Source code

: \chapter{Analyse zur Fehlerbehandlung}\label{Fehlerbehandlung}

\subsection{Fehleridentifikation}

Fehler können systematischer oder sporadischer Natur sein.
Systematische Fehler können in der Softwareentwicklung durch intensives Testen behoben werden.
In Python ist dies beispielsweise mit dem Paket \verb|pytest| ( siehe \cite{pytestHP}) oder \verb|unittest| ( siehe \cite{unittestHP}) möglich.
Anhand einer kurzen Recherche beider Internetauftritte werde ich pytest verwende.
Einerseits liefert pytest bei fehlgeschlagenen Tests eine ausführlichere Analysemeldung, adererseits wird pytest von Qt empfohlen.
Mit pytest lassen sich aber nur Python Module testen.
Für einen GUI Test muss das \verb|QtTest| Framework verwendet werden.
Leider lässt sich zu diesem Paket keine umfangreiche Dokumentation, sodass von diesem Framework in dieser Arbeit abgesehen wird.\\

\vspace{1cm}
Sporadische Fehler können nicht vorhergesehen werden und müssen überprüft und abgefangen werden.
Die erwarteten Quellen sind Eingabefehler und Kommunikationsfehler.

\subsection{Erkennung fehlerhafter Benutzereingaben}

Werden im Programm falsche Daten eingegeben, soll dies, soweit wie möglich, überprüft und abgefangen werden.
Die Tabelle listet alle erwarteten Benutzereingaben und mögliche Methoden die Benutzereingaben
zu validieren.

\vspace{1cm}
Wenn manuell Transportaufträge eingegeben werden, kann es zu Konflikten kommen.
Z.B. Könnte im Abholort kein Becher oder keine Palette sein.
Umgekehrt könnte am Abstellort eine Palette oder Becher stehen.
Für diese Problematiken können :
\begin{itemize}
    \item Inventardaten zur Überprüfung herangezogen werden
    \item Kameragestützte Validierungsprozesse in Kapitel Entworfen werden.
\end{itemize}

----

● Requirement: Set down the entire listing above again, word for word.

● Task output:
Source code

: \chapter{Analyse zur Fehlerbehandlung}\label{Fehlerbehandlung}

\subsection{Fehleridentifikation}

Fehler können systematischer oder sporadischer Natur sein.
Systematische Fehler können in der Softwareentwicklung durch intensives Testen behoben werden.
In Python ist dies beispielsweise mit dem Paket \verb|pytest| ( siehe \cite{pytestHP}) oder \verb|unittest| ( siehe \cite{unittestHP}) möglich.
Anhand einer kurzen Recherche beider Internetauftritte werde ich pytest verwende.
Einerseits liefert pytest bei fehlgeschlagenen Tests eine ausführlichere Analysemeldung, adererseits wird pytest von Qt empfohlen.
Mit pytest lassen sich aber nur Python Module testen.
Für einen GUI Test muss das \verb|QtTest| Framework verwendet werden.
Leider lässt sich zu diesem Paket keine umfangreiche Dokumentation, sodass von diesem Framework in dieser Arbeit abgesehen wird.\\

\vspace{1cm}
Sporadische Fehler können nicht vorhergesehen werden und müssen überprüft und abgefangen werden.
Die erwarteten Quellen sind Eingabefehler und Kommunikationsfehler.

\subsection{Erkennung fehlerhafter Benutzereingaben}

Werden im Programm falsche Daten eingegeben, soll dies, soweit wie möglich, überprüft und abgefangen werden.
Die Tabelle listet alle erwarteten Benutzereingaben und mögliche Methoden die Benutzereingaben
zu validieren.

\vspace{1cm}
Wenn manuell Transportaufträge eingegeben werden, kann es zu Konflikten kommen.
Z.B. Könnte im Abholort kein Becher oder keine Palette sein.
Umgekehrt könnte am Abstellort eine Palette oder Becher stehen.
Für diese Problematiken können :
\begin{itemize}
    \item Inventardaten zur Überprüfung herangezogen werden
    \item Kameragestützte Validierungsprozesse in Kapitel Entworfen werden.
\end{itemize}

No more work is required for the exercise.